## Goal of the exercise
Which lines of the entries below contain the string "variation"? Copy each one.

Saved data entries
:::

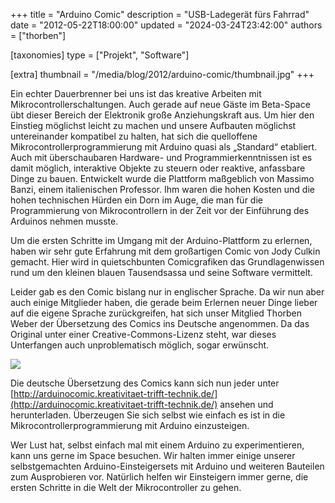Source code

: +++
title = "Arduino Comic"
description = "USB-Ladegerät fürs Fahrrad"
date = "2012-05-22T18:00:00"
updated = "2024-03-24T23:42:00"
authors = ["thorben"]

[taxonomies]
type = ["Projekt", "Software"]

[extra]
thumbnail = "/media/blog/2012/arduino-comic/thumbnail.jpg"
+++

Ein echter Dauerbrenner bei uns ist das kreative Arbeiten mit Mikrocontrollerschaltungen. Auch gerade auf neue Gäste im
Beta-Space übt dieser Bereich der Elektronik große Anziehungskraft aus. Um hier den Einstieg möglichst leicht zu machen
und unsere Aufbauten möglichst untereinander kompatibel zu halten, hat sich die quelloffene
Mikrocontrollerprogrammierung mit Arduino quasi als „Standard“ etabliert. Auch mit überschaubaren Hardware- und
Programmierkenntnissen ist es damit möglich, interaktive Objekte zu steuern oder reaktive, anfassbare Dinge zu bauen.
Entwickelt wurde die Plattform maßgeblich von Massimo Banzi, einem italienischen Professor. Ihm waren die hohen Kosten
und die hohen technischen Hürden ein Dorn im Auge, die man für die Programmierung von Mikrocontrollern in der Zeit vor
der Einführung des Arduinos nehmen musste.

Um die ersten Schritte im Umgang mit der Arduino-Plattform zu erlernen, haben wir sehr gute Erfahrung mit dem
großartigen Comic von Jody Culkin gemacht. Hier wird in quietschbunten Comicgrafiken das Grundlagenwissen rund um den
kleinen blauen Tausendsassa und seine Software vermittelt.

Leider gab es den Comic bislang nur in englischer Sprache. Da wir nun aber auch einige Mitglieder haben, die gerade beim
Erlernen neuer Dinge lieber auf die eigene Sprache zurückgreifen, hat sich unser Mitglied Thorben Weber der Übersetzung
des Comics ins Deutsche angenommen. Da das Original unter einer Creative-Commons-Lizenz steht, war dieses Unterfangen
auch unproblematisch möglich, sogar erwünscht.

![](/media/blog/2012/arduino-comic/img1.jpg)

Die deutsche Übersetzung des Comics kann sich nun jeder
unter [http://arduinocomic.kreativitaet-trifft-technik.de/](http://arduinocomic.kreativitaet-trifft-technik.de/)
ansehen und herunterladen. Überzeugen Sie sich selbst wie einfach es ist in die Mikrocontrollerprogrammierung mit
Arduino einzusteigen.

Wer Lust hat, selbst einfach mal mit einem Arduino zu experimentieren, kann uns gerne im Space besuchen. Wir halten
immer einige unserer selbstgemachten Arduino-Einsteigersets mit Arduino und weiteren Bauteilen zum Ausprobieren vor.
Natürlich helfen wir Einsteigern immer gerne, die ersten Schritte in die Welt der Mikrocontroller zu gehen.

:::

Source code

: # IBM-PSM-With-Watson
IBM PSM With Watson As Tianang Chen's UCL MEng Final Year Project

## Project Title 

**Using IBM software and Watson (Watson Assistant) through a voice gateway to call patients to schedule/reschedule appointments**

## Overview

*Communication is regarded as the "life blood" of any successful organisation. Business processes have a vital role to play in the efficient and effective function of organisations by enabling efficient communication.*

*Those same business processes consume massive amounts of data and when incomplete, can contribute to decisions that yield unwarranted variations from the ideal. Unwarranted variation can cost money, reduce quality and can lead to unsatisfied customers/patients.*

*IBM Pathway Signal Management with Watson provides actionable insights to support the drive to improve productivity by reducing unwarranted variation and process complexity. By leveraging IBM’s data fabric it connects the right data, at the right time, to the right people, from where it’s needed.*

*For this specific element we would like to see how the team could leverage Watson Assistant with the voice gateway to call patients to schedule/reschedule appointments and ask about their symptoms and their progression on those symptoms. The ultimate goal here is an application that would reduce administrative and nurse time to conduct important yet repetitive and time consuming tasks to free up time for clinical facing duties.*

:::

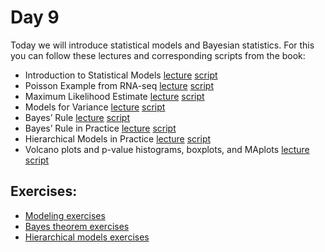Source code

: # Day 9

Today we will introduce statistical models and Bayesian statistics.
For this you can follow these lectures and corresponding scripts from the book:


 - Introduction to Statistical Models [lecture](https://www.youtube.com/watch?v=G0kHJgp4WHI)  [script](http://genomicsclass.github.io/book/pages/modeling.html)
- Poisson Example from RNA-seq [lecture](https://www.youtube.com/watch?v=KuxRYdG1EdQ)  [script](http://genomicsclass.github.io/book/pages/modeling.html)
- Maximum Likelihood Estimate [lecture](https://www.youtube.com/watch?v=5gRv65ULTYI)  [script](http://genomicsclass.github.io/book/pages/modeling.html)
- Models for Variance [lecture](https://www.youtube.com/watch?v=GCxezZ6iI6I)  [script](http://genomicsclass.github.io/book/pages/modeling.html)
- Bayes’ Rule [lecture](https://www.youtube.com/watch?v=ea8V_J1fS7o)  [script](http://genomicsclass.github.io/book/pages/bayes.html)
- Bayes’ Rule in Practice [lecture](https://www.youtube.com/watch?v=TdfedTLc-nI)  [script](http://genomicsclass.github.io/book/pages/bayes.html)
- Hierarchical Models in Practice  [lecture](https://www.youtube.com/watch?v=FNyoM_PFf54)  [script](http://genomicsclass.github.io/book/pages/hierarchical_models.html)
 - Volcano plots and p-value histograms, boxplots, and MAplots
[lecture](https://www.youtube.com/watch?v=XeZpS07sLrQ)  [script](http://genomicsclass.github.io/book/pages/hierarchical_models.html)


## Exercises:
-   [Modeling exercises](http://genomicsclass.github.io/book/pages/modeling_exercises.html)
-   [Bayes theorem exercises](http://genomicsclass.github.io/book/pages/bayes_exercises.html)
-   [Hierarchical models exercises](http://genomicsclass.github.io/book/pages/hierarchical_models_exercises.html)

:::

## Exercise answer
*Those same business processes consume massive amounts of data and when incomplete, can contribute to decisions that yield unwarranted variations from the ideal. Unwarranted variation can cost money, reduce quality and can lead to unsatisfied customers/patients.*
*IBM Pathway Signal Management with Watson provides actionable insights to support the drive to improve productivity by reducing unwarranted variation and process complexity. By leveraging IBM’s data fabric it connects the right data, at the right time, to the right people, from where it’s needed.*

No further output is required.